Oh wow! I can’t believe that I wrote the last of these back in March! I’m endeavouring to catch up but starting from September and working backwards. It’s been a busy time for me in the bargaining space, so unfortunately things like this have been parked.
We’re now one week out from the national election, and unions have been upping the ante in anticipation of this over the past couple of months.
Here are the noteworthy events from September, summarised with links included for your light reading.
1. Senior doctors strike
Senior doctors who are members of ASMS have walked off the job three times in September, seeking pay increases in line with CPI. Te Whatu Ora has offered senior doctors and dentists salary increases over the next year of between 7 per cent and 12.9 per cent. Further action scheduled later in the month was postponed, but another notice for 24 October remains in place.

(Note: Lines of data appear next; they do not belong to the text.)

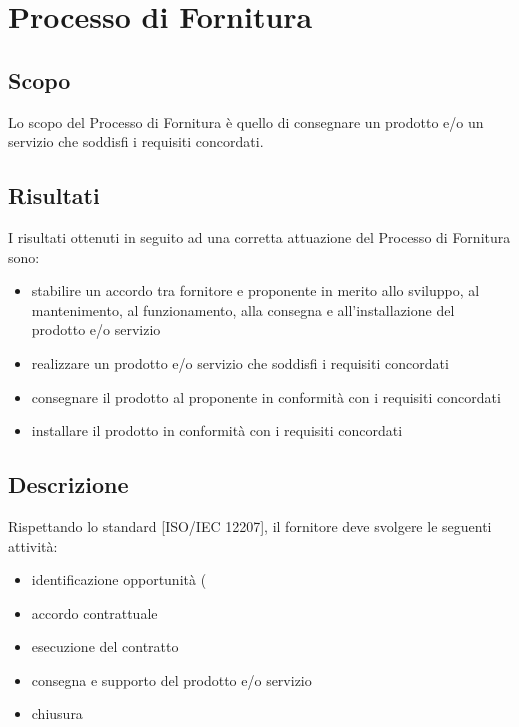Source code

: \documentclass[../NormeDiProgetto.tex]{subfiles}
\begin{document}
	\section{Processo di Fornitura}
		\subsection{Scopo}
			Lo scopo del Processo di Fornitura è quello di consegnare un prodotto e/o un servizio che soddisfi i requisiti concordati.
		\subsection{Risultati}
			I risultati ottenuti in seguito ad una corretta attuazione del Processo di Fornitura sono:
			\begin{itemize}
				\item stabilire un accordo tra fornitore e proponente in merito allo sviluppo, al mantenimento, al funzionamento, alla consegna e all'installazione del prodotto e/o servizio
				\item realizzare un prodotto e/o servizio che soddisfi i requisiti concordati
				\item consegnare il prodotto al proponente in conformità con i requisiti concordati
				\item installare il prodotto in conformità con i requisiti concordati
			\end{itemize}
		\subsection{Descrizione}
			Rispettando lo standard [ISO/IEC 12207], il fornitore deve svolgere le seguenti attività:
			\begin{itemize}
				\item identificazione opportunità (\studiodifattibilita\)
				\item accordo contrattuale
				\item esecuzione del contratto
				\item consegna e supporto del prodotto e/o servizio
				\item chiusura
			\end{itemize}
\end{document}
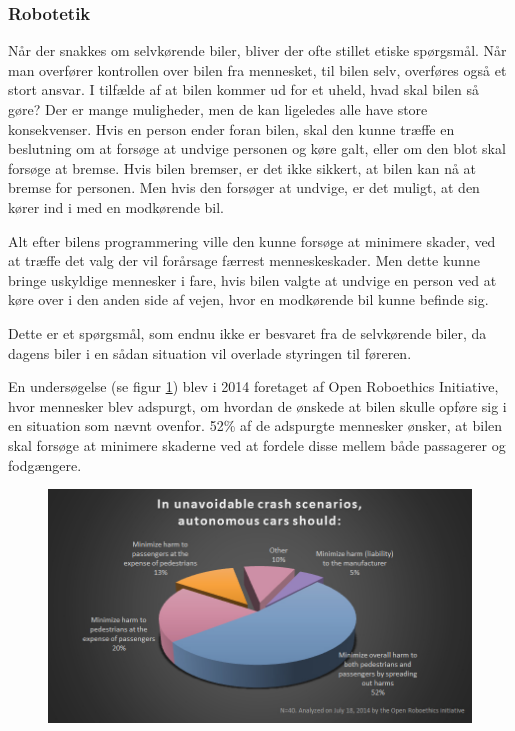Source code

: \subsubsection{Robotetik}
	Når der snakkes om selvkørende biler, bliver der ofte stillet etiske spørgsmål. Når man overfører kontrollen over bilen fra mennesket, til bilen selv, overføres også et stort ansvar. I tilfælde af at bilen kommer ud for et uheld, hvad skal bilen så gøre? Der er mange muligheder, men de kan ligeledes alle have store konsekvenser. Hvis en person ender foran bilen, skal den kunne træffe en beslutning om at forsøge at undvige personen og køre galt, eller om den blot skal forsøge at bremse. Hvis bilen bremser, er det ikke sikkert, at bilen kan nå at bremse for personen. Men hvis den forsøger at undvige, er det muligt, at den kører ind i med en modkørende bil. 

	Alt efter bilens programmering ville den kunne forsøge at minimere skader, ved at træffe det valg der vil forårsage færrest menneskeskader. Men dette kunne bringe uskyldige mennesker i fare, hvis bilen valgte at undvige en person ved at køre over i den anden side af vejen, hvor en modkørende bil kunne befinde sig. 
	
	Dette er et spørgsmål, som endnu ikke er besvaret fra de selvkørende biler, da dagens biler i en sådan situation vil overlade styringen til føreren. 

	En undersøgelse (se figur \ref{fig:etik_accident}) blev i 2014 foretaget af Open Roboethics Initiative, hvor mennesker blev adspurgt, om hvordan de ønskede at bilen skulle opføre sig i en situation som nævnt ovenfor. 52\% af de adspurgte mennesker ønsker, at bilen skal forsøge at minimere skaderne ved at fordele disse mellem både passagerer og fodgængere. 
	

	\begin{figure}[h!]
		\centering
		\includegraphics[width=\textwidth]{images/roboethics-2.jpg}
		\label{fig:etik_accident}
	\end{figure}

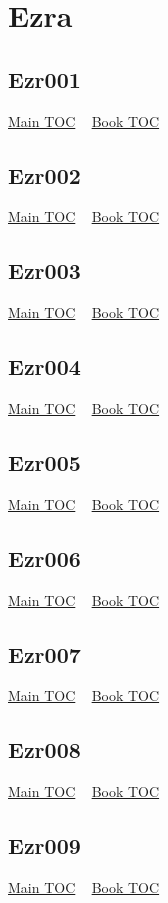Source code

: \documentclass{book}
\begin{document}
  \chapter{Ezra} \label{subsec:Ezr} \begin{multicols}{2} \minitoc \end{multicols}
  \section{Ezr001}\hyperlink{toc}{Main TOC} ~ \hyperref[subsec:Ezr]{Book TOC} 
  \section{Ezr002}\hyperlink{toc}{Main TOC} ~ \hyperref[subsec:Ezr]{Book TOC} 
  \section{Ezr003}\hyperlink{toc}{Main TOC} ~ \hyperref[subsec:Ezr]{Book TOC} 
  \section{Ezr004}\hyperlink{toc}{Main TOC} ~ \hyperref[subsec:Ezr]{Book TOC} 
  \section{Ezr005}\hyperlink{toc}{Main TOC} ~ \hyperref[subsec:Ezr]{Book TOC} 
  \section{Ezr006}\hyperlink{toc}{Main TOC} ~ \hyperref[subsec:Ezr]{Book TOC} 
  \section{Ezr007}\hyperlink{toc}{Main TOC} ~ \hyperref[subsec:Ezr]{Book TOC} 
  \section{Ezr008}\hyperlink{toc}{Main TOC} ~ \hyperref[subsec:Ezr]{Book TOC} 
  \section{Ezr009}\hyperlink{toc}{Main TOC} ~ \hyperref[subsec:Ezr]{Book TOC} 
\end{document}
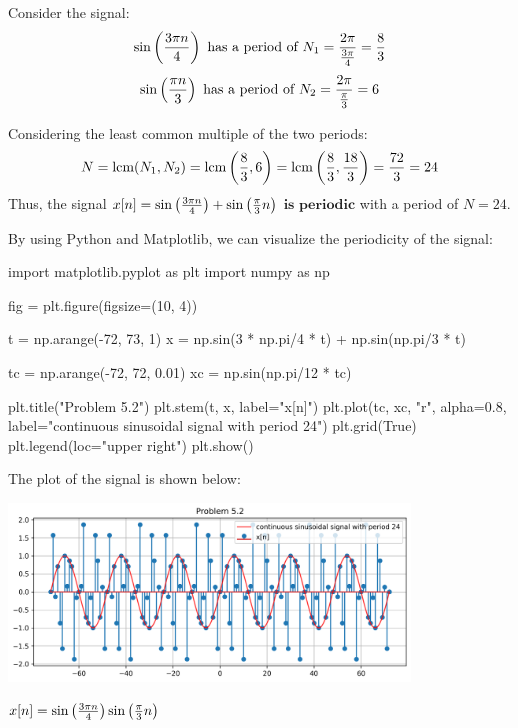\documentclass[a4paper, 10pt]{article}
\begin{document}
\begin{solution}
Consider the signal:
\[
    \sin \left( \frac{3\pi n}{4} \right) \text{ has a period of } N_1 = \frac{2\pi}{\frac{3\pi}{4}} = \frac{8}{3}
\]
\[
    \sin \left( \frac{\pi n}{3} \right) \text{ has a period of } N_2 = \frac{2\pi}{\frac{\pi}{3}} = 6
\]

Considering the least common multiple of the two periods:
\[
    N = \text{lcm}(N_1, N_2) = \text{lcm}\left(\frac{8}{3}, 6\right) = \text{lcm}\left(\frac{8}{3}, \frac{18}{3}\right) = \frac{72}{3} = 24
\]
Thus, the signal \( x[n] = \sin \left( \frac{3\pi n}{4} \right) + \sin\left( \frac{\pi}{3}n \right) \) \( \boxed{\textbf{is periodic}} \) with a period of \( \boxed{N = 24} \).

\vspace{5mm}

By using Python and Matplotlib, we can visualize the periodicity of the signal:
\begin{codingbox}
import matplotlib.pyplot as plt
import numpy as np

fig = plt.figure(figsize=(10, 4))

t = np.arange(-72, 73, 1)
x = np.sin(3 * np.pi/4 * t) + np.sin(np.pi/3 * t)

tc = np.arange(-72, 72, 0.01)
xc = np.sin(np.pi/12 * tc)

plt.title("Problem 5.2")
plt.stem(t, x, label="x[n]")
plt.plot(tc, xc, "r", alpha=0.8, label="continuous sinusoidal signal with period 24")
plt.grid(True)
plt.legend(loc="upper right")
plt.show()
\end{codingbox}

The plot of the signal is shown below:
\begin{center}
    \includegraphics[width=0.8\textwidth]{images/problem_5_2.png}
\end{center}
\end{solution}

\newpage

\begin{subproblems}[start=3]
    \item \( x[n] = \sin \left( \frac{3\pi n}{4} \right)\sin\left( \frac{\pi}{3}n \right) \)
\end{subproblems}
\end{document}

2. PSA Corrections workers reject offer
PSA members working in prisons across the country, have rejected the offer for settlement asking for “a more realistic movement on pay rates”.

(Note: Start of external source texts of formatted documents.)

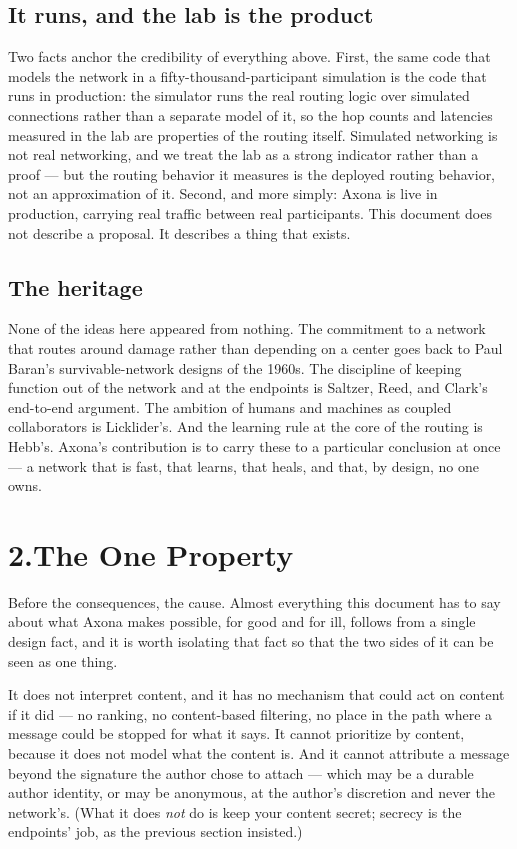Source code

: \documentclass[nobib,justified]{tufte-handout}
\begin{document}
\subsection{It runs, and the lab is the product}

Two facts anchor the credibility of everything above. First, the same code that
models the network in a fifty-thousand-participant simulation is the code that
runs in production: the simulator runs the real routing logic over simulated
connections rather than a separate model of it, so the hop counts and latencies
measured in the lab are properties of the routing itself. Simulated networking
is not real networking, and we treat the lab as a strong indicator rather than a
proof --- but the routing behavior it measures is the deployed routing behavior,
not an approximation of it. Second, and more simply: Axona is live in production, carrying
real traffic between real participants. This
document does not describe a proposal. It describes a thing that exists.

\subsection{The heritage}

None of the ideas here appeared from nothing. The commitment to a network that
routes around damage rather than depending on a center goes back to Paul Baran's
survivable-network designs of the 1960s. The discipline of keeping function out
of the network and at the endpoints is Saltzer, Reed, and Clark's end-to-end
argument. The ambition of humans and machines as coupled collaborators is
Licklider's. And the learning rule at the core of the routing is Hebb's. Axona's
contribution is to carry these to a particular conclusion at once --- a network
that is fast, that learns, that heals, and that, by design, no one owns.

\section{2.\quad The One Property}

Before the consequences, the cause. Almost everything this document has to say
about what Axona makes possible, for good and for ill, follows from a single
design fact, and it is worth isolating that fact so that the two sides of it can
be seen as one thing.

 It does not interpret content, and it has no
mechanism that could act on content if it did --- no ranking, no content-based
filtering, no place in the path where a message could be stopped for what it
says. It cannot prioritize by content, because it does not model what the
content is. And it cannot attribute a message beyond the signature the author
chose to attach --- which may be a durable author identity, or may be anonymous,
at the author's discretion and never the network's. (What it does \emph{not} do
is keep your content secret; secrecy is the endpoints' job, as the previous
section insisted.)
\end{document}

3. Midwives pay equity offer
Around 1,700 Te Whatu Ora employed midwives and maternity care assistants are voting on a pay equity offer that would see the starting salary for a midwife increase to $76,235 from 1 April 2022, a lump sum payment of up to $15,000 and a top rate of $153,060.
4. Telehealth strike
NZNO & PSA members employed by Whakarongorau Aotearoa New Zealand Telehealth Services took strike action for 24 hours over their collective agreement negotiations. The employer sought an injunction and was successful in stopping action for some key employee groups.
The latest campaign from FIRST Union has been labelled ‘Bankflation’ and comes with supporting documentation that makes for really interesting reading. This campaign calls out the big four banks on a cumulative 80% profit increase in the last decade. Their solution to this is – industry banking (either as a MECA or FPA), increased competition, regulation of margins and windfall taxes & levies.
7. Election policies relating to employment
The Spinoff has helpfully summarised all political parties’ policies across the full range of topics. From my perspective, the main parties don’t really have anything ground-breaking on their list in the industrial relations space and it’s the minor parties where the policies would be more controversial. We will wait and see what coalition negotiations turn up.